Modelling approach: (continuum approach)
- Nodes exist everywhere as a continuous medium with certain density,
ρ(r) (measured in nodes/m²).
- Rate of packets exchanged by two locations is defined by
traffic demand density, λ(r,x)
(measured in pkts/s/m²/m²).
- Path between two locations is described by a continuous curve
p(r,x).
Objective: minmax traffic load Φ(r)
- Find such paths that minimize the maximum traffic load in the network.
- Traffic load in this setting can be defined as scalar packet flux,
Φ(r). (in analogy, e.g., with neutron transport theory).
- Scalar packet flux Φ(r)
corresponds to the arrival rate of packets into
a small d-disk about r multiplied by 2d,
λ′(r,x) = 2d ⋅ Φ(r)
when d → 0
⇒
Φ(r) represents the spatial forwarding load.
In the applet we assume uniform traffic demands in given area, e.g.,
for unit disk λ(r,x) = Λ / π².
Note that when the task is to minimize the scalar packet flux,
i.e., "traffic load per unit area",
the node density ρ(r) just needs to be high enough to
ensure full connectivity and
that neighbouring nodes exist in every direction (dense network).

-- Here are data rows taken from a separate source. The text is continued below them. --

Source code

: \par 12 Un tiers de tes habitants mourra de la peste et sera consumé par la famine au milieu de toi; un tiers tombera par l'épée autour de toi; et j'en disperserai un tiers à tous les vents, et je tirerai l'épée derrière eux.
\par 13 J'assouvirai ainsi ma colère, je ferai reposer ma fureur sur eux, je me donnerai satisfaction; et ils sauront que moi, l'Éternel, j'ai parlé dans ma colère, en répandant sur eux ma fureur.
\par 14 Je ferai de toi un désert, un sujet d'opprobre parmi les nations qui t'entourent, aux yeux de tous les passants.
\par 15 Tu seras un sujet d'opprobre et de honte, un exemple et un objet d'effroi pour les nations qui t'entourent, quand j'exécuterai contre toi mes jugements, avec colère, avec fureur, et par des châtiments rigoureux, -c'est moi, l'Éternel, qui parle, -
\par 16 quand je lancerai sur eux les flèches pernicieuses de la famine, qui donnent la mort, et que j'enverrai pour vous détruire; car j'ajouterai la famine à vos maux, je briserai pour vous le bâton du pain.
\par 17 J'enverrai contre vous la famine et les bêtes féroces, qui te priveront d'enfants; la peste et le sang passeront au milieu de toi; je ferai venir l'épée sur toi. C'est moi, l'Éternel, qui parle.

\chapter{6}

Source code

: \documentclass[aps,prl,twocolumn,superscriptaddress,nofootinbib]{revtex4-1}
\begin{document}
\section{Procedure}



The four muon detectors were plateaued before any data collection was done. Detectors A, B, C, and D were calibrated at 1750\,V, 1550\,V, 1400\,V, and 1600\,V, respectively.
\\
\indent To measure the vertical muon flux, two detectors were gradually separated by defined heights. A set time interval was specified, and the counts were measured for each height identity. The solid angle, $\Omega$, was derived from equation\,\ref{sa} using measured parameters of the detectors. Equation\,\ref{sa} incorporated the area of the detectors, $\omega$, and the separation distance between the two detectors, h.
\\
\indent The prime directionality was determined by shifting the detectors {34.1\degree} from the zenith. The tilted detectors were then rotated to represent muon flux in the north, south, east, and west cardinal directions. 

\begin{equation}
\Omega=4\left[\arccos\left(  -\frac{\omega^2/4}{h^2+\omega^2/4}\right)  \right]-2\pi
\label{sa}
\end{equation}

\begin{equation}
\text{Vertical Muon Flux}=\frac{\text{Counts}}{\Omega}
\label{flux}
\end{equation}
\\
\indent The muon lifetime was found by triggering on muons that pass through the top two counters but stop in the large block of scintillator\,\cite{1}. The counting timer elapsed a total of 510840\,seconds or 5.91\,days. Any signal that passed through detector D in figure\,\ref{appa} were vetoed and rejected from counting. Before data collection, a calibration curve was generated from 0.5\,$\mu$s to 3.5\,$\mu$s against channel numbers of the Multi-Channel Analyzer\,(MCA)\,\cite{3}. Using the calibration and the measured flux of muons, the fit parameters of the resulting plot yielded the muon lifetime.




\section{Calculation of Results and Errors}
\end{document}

However, it is worth noting that several other relevant problem formulations
have been proposed.
For example, the task may be to maximize the expected life time of a sensor network,
or to deploy a given number of nodes into a certain area in order to maximize some
quantity such as the expected rate of information.
In such cases the optimal solution depends also on the node density.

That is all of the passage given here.